━━ DATA TO USE
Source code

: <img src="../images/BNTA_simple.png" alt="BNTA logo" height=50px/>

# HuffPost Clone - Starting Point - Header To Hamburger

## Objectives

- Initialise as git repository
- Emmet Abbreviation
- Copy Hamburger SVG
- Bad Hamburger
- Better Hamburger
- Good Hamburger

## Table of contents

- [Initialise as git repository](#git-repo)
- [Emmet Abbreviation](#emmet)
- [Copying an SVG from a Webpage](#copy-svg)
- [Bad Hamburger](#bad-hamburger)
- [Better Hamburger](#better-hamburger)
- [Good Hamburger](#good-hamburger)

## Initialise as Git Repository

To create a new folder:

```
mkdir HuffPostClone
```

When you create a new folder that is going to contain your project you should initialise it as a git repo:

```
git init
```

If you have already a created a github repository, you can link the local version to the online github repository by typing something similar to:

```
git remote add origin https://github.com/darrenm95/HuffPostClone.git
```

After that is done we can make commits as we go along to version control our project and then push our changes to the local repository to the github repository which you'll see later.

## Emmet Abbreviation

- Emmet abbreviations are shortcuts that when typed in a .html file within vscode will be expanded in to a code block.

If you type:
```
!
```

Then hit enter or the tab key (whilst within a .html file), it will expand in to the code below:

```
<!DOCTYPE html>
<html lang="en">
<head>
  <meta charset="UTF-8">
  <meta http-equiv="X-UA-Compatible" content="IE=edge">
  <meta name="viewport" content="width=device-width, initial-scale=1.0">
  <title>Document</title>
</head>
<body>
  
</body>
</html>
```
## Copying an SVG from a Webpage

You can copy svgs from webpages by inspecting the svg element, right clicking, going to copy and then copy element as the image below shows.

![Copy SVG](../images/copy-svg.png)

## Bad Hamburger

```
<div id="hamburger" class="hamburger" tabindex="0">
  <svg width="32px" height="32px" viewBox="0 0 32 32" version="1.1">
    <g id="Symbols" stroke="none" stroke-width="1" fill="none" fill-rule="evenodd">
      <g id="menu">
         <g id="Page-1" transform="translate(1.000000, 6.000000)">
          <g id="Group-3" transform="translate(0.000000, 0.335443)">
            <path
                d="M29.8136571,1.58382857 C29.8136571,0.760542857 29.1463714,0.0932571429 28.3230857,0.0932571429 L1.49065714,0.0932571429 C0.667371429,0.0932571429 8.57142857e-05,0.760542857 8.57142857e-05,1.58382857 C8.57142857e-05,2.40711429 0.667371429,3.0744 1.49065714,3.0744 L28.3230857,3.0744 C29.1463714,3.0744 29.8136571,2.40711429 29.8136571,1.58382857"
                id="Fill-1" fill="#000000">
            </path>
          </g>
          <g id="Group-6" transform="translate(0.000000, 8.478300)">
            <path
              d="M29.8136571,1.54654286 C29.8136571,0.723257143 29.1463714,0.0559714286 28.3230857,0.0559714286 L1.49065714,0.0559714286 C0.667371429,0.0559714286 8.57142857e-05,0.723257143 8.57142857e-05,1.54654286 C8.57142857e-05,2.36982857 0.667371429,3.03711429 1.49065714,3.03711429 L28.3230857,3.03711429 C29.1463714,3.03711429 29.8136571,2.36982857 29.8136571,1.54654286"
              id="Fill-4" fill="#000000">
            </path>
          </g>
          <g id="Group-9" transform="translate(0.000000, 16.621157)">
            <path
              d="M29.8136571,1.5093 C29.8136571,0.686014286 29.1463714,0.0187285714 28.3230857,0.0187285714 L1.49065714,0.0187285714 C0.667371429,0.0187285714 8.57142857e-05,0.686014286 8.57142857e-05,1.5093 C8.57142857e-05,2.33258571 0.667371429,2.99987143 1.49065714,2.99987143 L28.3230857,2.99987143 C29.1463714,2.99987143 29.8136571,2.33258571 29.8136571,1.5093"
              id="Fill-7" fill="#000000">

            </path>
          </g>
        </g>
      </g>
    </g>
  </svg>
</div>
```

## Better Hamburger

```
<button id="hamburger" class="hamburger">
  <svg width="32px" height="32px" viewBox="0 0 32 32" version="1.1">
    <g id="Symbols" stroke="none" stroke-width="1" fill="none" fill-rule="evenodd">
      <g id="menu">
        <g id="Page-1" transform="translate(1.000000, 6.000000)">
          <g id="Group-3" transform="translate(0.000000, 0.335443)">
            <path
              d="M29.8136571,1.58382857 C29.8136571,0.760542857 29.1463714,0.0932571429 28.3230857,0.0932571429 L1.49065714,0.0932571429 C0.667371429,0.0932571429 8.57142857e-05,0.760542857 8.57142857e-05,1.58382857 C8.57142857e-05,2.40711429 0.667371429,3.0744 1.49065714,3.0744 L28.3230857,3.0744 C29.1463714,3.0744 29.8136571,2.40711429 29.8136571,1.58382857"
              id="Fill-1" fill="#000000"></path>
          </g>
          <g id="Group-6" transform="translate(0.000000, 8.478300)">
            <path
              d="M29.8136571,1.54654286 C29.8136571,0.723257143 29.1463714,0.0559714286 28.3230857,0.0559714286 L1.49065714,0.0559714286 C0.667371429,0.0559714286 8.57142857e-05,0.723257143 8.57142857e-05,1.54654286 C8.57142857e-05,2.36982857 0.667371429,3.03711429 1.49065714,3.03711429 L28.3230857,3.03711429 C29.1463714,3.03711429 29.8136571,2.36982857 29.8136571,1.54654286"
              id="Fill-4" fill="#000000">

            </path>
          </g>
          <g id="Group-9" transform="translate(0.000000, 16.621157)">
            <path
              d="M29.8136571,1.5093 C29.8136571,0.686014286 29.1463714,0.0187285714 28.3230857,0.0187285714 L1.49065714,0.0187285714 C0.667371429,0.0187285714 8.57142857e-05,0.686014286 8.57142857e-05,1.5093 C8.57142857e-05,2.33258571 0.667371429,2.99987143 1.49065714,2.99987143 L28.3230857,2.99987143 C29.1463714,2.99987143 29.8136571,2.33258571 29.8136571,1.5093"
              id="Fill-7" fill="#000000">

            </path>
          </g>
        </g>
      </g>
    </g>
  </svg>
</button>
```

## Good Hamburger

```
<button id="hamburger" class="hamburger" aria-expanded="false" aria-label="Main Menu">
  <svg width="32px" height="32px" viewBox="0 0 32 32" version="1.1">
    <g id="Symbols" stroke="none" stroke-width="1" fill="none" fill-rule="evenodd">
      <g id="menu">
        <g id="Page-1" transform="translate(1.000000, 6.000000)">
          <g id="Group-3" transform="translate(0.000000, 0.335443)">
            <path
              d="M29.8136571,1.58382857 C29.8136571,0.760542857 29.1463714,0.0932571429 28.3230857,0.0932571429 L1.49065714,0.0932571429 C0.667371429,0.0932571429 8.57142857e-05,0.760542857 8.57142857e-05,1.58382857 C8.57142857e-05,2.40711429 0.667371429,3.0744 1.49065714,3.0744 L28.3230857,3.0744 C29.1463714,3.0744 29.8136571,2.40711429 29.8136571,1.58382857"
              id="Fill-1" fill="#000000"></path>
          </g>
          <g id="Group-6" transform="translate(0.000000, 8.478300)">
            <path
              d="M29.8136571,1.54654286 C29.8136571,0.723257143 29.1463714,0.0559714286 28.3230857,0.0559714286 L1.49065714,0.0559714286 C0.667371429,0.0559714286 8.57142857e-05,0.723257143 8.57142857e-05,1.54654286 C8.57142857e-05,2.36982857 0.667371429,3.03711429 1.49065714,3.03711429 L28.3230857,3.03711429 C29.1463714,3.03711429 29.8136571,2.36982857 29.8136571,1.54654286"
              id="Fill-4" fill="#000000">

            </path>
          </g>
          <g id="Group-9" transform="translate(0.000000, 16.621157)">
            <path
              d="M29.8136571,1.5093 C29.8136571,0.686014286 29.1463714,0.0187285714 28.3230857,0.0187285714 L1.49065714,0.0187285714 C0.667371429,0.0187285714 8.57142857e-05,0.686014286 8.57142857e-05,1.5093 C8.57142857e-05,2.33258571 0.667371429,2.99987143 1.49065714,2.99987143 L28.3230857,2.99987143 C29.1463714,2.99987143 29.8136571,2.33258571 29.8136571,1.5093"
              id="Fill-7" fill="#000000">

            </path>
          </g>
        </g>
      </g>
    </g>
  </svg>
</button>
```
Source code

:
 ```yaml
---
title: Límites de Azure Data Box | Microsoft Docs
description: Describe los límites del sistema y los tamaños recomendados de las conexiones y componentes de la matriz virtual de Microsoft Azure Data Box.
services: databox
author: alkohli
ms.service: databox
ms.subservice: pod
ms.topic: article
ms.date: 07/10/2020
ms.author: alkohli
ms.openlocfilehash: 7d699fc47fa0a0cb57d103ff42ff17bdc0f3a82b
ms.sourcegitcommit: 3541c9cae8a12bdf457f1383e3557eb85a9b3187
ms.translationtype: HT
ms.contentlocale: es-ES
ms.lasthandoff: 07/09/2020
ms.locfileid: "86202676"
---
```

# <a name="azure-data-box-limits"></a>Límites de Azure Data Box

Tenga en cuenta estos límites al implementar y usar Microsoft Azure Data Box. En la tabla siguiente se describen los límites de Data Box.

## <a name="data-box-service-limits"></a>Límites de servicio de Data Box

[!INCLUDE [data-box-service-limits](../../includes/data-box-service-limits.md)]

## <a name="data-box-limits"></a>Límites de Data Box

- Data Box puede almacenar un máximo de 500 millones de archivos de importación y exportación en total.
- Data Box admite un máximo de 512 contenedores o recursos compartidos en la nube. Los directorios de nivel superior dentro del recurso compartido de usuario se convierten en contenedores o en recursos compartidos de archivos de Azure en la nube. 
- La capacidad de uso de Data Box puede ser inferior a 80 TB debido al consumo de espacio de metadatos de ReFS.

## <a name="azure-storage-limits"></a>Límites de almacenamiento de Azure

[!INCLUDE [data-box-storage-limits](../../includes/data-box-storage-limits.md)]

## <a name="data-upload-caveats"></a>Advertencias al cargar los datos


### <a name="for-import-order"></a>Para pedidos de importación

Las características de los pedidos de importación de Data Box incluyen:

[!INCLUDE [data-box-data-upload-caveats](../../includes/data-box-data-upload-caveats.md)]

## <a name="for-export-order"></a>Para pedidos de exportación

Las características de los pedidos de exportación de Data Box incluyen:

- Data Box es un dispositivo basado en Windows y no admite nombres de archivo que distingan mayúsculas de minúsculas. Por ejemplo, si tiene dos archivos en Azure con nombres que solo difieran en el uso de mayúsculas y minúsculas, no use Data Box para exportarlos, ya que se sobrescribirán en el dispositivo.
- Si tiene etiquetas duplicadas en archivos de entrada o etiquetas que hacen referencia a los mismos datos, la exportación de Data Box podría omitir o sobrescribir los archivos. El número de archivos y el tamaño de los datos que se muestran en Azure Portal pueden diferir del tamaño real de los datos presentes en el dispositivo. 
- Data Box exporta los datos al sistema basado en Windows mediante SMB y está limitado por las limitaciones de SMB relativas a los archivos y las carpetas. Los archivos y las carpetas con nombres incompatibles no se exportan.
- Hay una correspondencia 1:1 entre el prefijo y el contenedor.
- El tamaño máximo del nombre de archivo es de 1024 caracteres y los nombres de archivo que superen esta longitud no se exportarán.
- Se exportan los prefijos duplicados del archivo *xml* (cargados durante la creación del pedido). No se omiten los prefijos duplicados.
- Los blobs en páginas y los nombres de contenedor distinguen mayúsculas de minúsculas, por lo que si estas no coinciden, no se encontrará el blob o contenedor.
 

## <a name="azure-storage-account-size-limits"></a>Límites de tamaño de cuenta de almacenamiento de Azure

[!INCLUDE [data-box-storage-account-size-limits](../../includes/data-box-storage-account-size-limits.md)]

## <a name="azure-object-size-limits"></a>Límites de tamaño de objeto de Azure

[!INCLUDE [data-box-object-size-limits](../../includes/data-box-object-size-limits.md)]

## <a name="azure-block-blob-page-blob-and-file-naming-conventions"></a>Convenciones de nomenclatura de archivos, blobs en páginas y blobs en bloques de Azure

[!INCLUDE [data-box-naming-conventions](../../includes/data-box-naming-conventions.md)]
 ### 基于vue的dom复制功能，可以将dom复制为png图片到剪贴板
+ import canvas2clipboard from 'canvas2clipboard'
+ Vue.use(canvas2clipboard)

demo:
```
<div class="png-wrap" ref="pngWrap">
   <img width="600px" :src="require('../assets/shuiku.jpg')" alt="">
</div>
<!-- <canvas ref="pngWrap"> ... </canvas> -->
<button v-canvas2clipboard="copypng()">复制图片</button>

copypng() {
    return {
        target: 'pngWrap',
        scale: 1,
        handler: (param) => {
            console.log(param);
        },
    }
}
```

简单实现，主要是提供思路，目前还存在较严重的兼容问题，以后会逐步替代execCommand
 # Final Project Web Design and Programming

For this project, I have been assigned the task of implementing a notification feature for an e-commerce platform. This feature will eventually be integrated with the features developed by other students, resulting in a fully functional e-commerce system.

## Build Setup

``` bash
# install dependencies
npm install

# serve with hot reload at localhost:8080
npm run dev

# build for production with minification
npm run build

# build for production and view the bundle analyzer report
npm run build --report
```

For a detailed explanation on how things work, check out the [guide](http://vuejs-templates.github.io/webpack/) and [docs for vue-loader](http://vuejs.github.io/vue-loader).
━━━━
WHAT YOU ARE ASKED TO DO = For each line in the data that contains the string "title", give a copy of that line.

WRITTEN ANSWER =
  <title>Document</title>
title: Límites de Azure Data Box | Microsoft Docs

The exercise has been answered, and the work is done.